[[ Information shown, beginning ]]
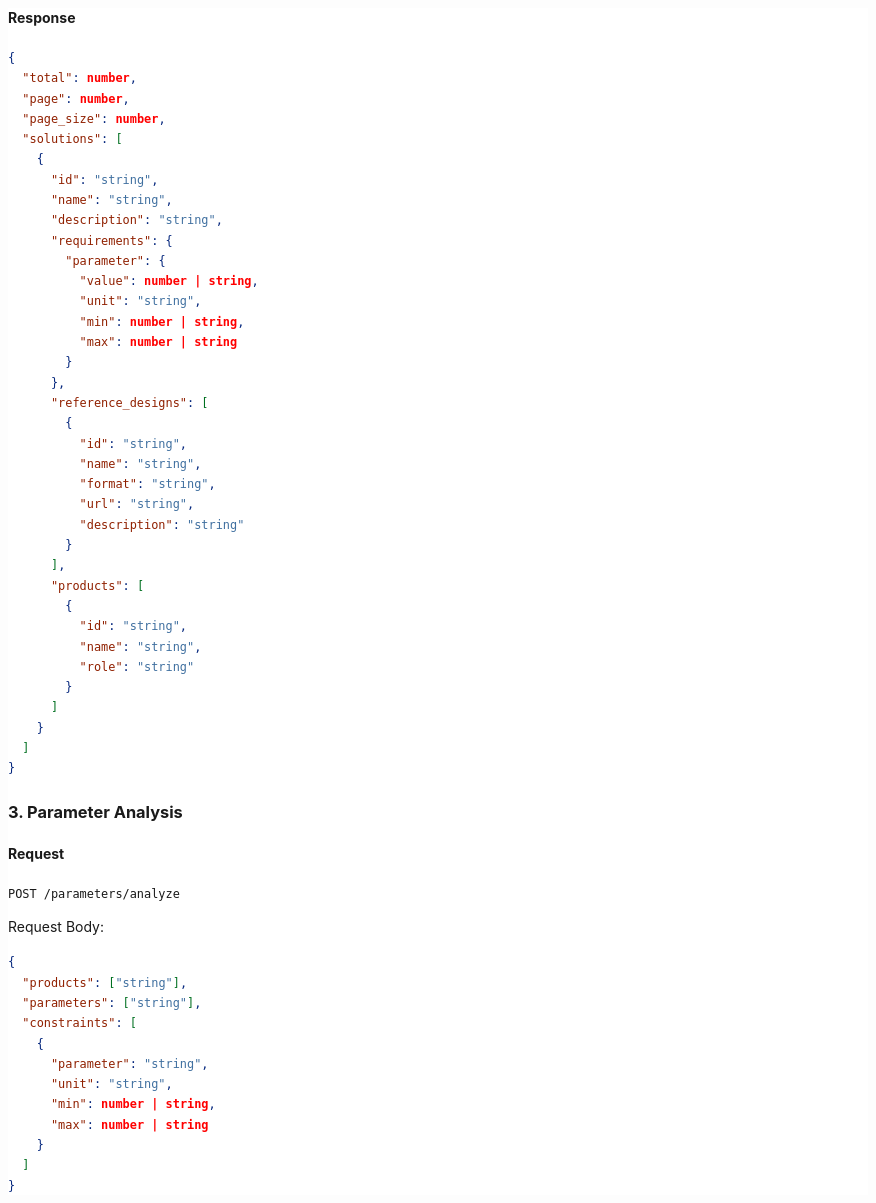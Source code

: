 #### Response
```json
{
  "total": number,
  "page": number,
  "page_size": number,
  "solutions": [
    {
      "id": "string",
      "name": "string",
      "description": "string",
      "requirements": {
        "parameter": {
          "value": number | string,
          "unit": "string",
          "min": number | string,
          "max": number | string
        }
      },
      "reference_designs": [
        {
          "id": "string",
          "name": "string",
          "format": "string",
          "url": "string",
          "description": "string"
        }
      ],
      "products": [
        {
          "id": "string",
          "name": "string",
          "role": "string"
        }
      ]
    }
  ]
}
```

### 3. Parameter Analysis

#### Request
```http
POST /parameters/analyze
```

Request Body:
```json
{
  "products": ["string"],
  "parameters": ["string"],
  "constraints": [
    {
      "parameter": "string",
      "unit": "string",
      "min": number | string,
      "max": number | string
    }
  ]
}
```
[[ Information shown, end ]]
» Problem requirements: Counting only lines that hold "parameters", state how many appear in the records, and give nothing but the number.

» Written reply: 2